Futures trading is a common financial tool used around the world for making a profit from speculation on goods and commodities value. The commodities used in this type of trading are grains, oil, and others. Crypto assets also take part in futures derivatives. However, since the crypto market is so unstable, and it is much more difficult to predict crypto prices, crypto futures appear to be a much more complex and risky tool. Let’s take a closer look at the crypto futures market and see how it works.

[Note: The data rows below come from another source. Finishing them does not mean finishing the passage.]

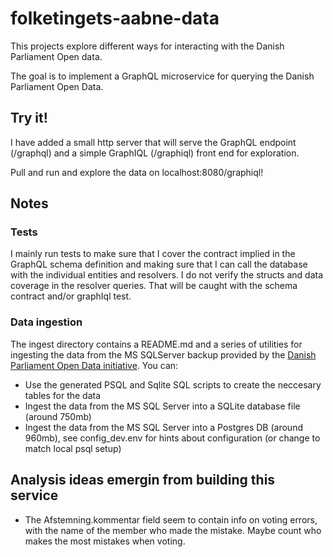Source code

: # folketingets-aabne-data

This projects explore different ways for interacting with the Danish Parliament Open data. 

The goal is to implement a GraphQL microservice for querying the Danish Parliament Open Data.

## Try it!
I have added a small http server that will serve the GraphQL endpoint (/graphql) and a simple GraphIQL (/graphiql) front end for exploration. 

Pull and run and explore the data on localhost:8080/graphiql!

## Notes

### Tests
I mainly run tests to make sure that I cover the contract implied in the GraphQL schema definition and making sure that I can call the database with the individual entities and resolvers. I do not verify the structs and data coverage in the resolver queries. That will be caught with the schema contract and/or graphIql test.

### Data ingestion
The ingest directory contains a README.md and a series of utilities for ingesting the data from the MS SQLServer backup provided by the [Danish Parliament Open Data initiative](https://www.ft.dk/-/media/sites/ft/pdf/dokumenter/aabne-data/oda-browser_brugervejledning.ashx). You can:

- Use the generated PSQL and Sqlite SQL scripts to create the neccesary tables for the data
- Ingest the data from the MS SQL Server into a SQLite database file (around 750mb)
- Ingest the data from the MS SQL Server into a Postgres DB (around 960mb), see config_dev.env for hints about configuration (or change to match local psql setup)


## Analysis ideas emergin from building this service

- The Afstemning.kommentar field seem to contain info on voting errors, with the name of the member who made the mistake. Maybe count who makes the most mistakes when voting.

The Idea of Futures Market Crypto
This financial tool resembles speculation on asset values. Suppose you made research on the market and came to the conclusion that the BTC rate is going to drop in the future. So you enter into an agreement where you indicate the value you think BTC will reach and the day when you owe to fulfill the commitments by a contract – to purchase BTC at a price fixed in the contract. So if you have some BTC now, you sell them out and wait until the contract expires. If your price forecast is correct, you re-purchase BTC at a reduced value. In such a way, you still have BTC in your wallet plus you make a profit from its price difference.
Another situation – you estimate that BTC will rise. You enter into a contract where you fix a higher value for BTC and the day when you will sell your coins. If your prediction is correct and the BTC value really increases, you sell your coins and make money from the price growth.
Why do we mention Bitcoin in our example? Everything is simple – the fact is that the best crypto futures are made with Bitcoin. BTC is the most reliable and stable digital asset with the lowest volatility and the most enormous liquidity. So there is always demand for BTC. It is not recommended to pick highly volatile crypto assets for futures trading. So choose among the top-traded crypto list.